Material for this exercise: Begin
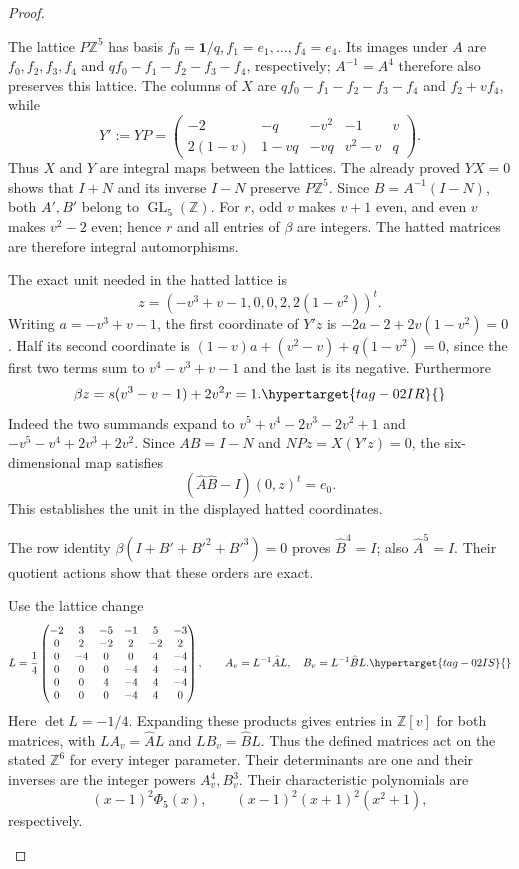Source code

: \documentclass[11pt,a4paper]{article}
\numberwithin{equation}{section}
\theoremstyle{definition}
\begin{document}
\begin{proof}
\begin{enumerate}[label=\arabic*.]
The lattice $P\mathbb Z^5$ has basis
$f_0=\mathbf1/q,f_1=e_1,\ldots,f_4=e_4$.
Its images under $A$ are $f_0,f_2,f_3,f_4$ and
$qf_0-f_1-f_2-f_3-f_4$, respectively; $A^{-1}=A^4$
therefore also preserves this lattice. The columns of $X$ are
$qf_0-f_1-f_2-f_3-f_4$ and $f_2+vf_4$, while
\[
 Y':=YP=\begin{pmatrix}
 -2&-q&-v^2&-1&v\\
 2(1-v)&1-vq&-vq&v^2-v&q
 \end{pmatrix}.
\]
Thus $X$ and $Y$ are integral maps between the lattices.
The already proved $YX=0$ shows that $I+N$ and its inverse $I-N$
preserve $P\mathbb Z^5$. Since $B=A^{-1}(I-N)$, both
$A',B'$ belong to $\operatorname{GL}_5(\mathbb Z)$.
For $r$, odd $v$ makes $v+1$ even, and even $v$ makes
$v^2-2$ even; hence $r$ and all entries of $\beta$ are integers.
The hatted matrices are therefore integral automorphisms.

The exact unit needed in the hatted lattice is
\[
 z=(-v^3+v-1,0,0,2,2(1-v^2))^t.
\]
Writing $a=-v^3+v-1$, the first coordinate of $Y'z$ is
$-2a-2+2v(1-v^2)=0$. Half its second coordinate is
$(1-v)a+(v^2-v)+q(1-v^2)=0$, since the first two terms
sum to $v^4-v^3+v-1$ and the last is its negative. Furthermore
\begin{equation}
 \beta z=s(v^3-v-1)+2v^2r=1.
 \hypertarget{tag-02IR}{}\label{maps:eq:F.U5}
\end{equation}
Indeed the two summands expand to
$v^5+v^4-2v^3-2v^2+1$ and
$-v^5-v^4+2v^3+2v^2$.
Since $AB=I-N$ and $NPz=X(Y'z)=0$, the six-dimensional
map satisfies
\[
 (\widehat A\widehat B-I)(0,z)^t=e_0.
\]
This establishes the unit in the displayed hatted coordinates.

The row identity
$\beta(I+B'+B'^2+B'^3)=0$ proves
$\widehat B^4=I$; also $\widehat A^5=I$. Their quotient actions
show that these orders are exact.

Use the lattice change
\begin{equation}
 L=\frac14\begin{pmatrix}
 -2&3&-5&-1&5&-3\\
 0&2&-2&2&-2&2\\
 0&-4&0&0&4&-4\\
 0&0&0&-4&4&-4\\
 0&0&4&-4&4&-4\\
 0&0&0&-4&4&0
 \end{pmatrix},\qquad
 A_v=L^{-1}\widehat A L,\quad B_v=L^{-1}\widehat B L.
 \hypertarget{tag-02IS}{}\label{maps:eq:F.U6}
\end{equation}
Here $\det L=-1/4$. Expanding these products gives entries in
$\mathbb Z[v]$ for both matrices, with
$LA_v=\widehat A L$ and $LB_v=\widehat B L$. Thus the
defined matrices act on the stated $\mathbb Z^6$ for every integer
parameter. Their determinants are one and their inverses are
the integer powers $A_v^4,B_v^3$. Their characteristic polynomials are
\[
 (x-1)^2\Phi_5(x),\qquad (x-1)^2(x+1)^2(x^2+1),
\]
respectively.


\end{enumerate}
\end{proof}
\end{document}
Material for this exercise: End
What is needed is an exact repeat of the records, with every picture left out.

▶ Response box:
Source code

: \documentclass[11pt,a4paper]{article}
\numberwithin{equation}{section}
\theoremstyle{definition}
\begin{document}
\begin{proof}
\begin{enumerate}[label=\arabic*.]
The lattice $P\mathbb Z^5$ has basis
$f_0=\mathbf1/q,f_1=e_1,\ldots,f_4=e_4$.
Its images under $A$ are $f_0,f_2,f_3,f_4$ and
$qf_0-f_1-f_2-f_3-f_4$, respectively; $A^{-1}=A^4$
therefore also preserves this lattice. The columns of $X$ are
$qf_0-f_1-f_2-f_3-f_4$ and $f_2+vf_4$, while
\[
 Y':=YP=\begin{pmatrix}
 -2&-q&-v^2&-1&v\\
 2(1-v)&1-vq&-vq&v^2-v&q
 \end{pmatrix}.
\]
Thus $X$ and $Y$ are integral maps between the lattices.
The already proved $YX=0$ shows that $I+N$ and its inverse $I-N$
preserve $P\mathbb Z^5$. Since $B=A^{-1}(I-N)$, both
$A',B'$ belong to $\operatorname{GL}_5(\mathbb Z)$.
For $r$, odd $v$ makes $v+1$ even, and even $v$ makes
$v^2-2$ even; hence $r$ and all entries of $\beta$ are integers.
The hatted matrices are therefore integral automorphisms.

The exact unit needed in the hatted lattice is
\[
 z=(-v^3+v-1,0,0,2,2(1-v^2))^t.
\]
Writing $a=-v^3+v-1$, the first coordinate of $Y'z$ is
$-2a-2+2v(1-v^2)=0$. Half its second coordinate is
$(1-v)a+(v^2-v)+q(1-v^2)=0$, since the first two terms
sum to $v^4-v^3+v-1$ and the last is its negative. Furthermore
\begin{equation}
 \beta z=s(v^3-v-1)+2v^2r=1.
 \hypertarget{tag-02IR}{}\label{maps:eq:F.U5}
\end{equation}
Indeed the two summands expand to
$v^5+v^4-2v^3-2v^2+1$ and
$-v^5-v^4+2v^3+2v^2$.
Since $AB=I-N$ and $NPz=X(Y'z)=0$, the six-dimensional
map satisfies
\[
 (\widehat A\widehat B-I)(0,z)^t=e_0.
\]
This establishes the unit in the displayed hatted coordinates.

The row identity
$\beta(I+B'+B'^2+B'^3)=0$ proves
$\widehat B^4=I$; also $\widehat A^5=I$. Their quotient actions
show that these orders are exact.

Use the lattice change
\begin{equation}
 L=\frac14\begin{pmatrix}
 -2&3&-5&-1&5&-3\\
 0&2&-2&2&-2&2\\
 0&-4&0&0&4&-4\\
 0&0&0&-4&4&-4\\
 0&0&4&-4&4&-4\\
 0&0&0&-4&4&0
 \end{pmatrix},\qquad
 A_v=L^{-1}\widehat A L,\quad B_v=L^{-1}\widehat B L.
 \hypertarget{tag-02IS}{}\label{maps:eq:F.U6}
\end{equation}
Here $\det L=-1/4$. Expanding these products gives entries in
$\mathbb Z[v]$ for both matrices, with
$LA_v=\widehat A L$ and $LB_v=\widehat B L$. Thus the
defined matrices act on the stated $\mathbb Z^6$ for every integer
parameter. Their determinants are one and their inverses are
the integer powers $A_v^4,B_v^3$. Their characteristic polynomials are
\[
 (x-1)^2\Phi_5(x),\qquad (x-1)^2(x+1)^2(x^2+1),
\]
respectively.


\end{enumerate}
\end{proof}
\end{document}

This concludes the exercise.